**Assigned task:** Take every line containing "will" out of the records.

▽

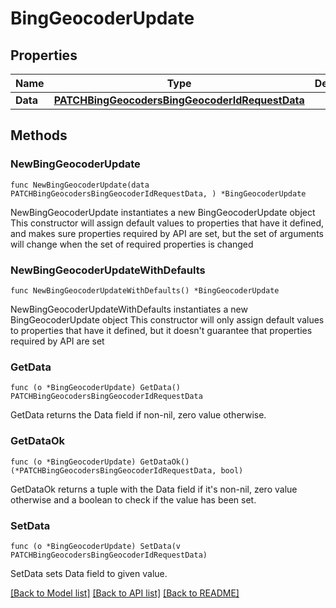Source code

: # BingGeocoderUpdate

## Properties

Name | Type | Description | Notes
------------ | ------------- | ------------- | -------------
**Data** | [**PATCHBingGeocodersBingGeocoderIdRequestData**](PATCHBingGeocodersBingGeocoderIdRequestData.md) |  | 

## Methods

### NewBingGeocoderUpdate

`func NewBingGeocoderUpdate(data PATCHBingGeocodersBingGeocoderIdRequestData, ) *BingGeocoderUpdate`

NewBingGeocoderUpdate instantiates a new BingGeocoderUpdate object
This constructor will assign default values to properties that have it defined,
and makes sure properties required by API are set, but the set of arguments
will change when the set of required properties is changed

### NewBingGeocoderUpdateWithDefaults

`func NewBingGeocoderUpdateWithDefaults() *BingGeocoderUpdate`

NewBingGeocoderUpdateWithDefaults instantiates a new BingGeocoderUpdate object
This constructor will only assign default values to properties that have it defined,
but it doesn't guarantee that properties required by API are set

### GetData

`func (o *BingGeocoderUpdate) GetData() PATCHBingGeocodersBingGeocoderIdRequestData`

GetData returns the Data field if non-nil, zero value otherwise.

### GetDataOk

`func (o *BingGeocoderUpdate) GetDataOk() (*PATCHBingGeocodersBingGeocoderIdRequestData, bool)`

GetDataOk returns a tuple with the Data field if it's non-nil, zero value otherwise
and a boolean to check if the value has been set.

### SetData

`func (o *BingGeocoderUpdate) SetData(v PATCHBingGeocodersBingGeocoderIdRequestData)`

SetData sets Data field to given value.



[[Back to Model list]](../README.md#documentation-for-models) [[Back to API list]](../README.md#documentation-for-api-endpoints) [[Back to README]](../README.md)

△

**Task response:**
This constructor will assign default values to properties that have it defined,
will change when the set of required properties is changed
This constructor will only assign default values to properties that have it defined,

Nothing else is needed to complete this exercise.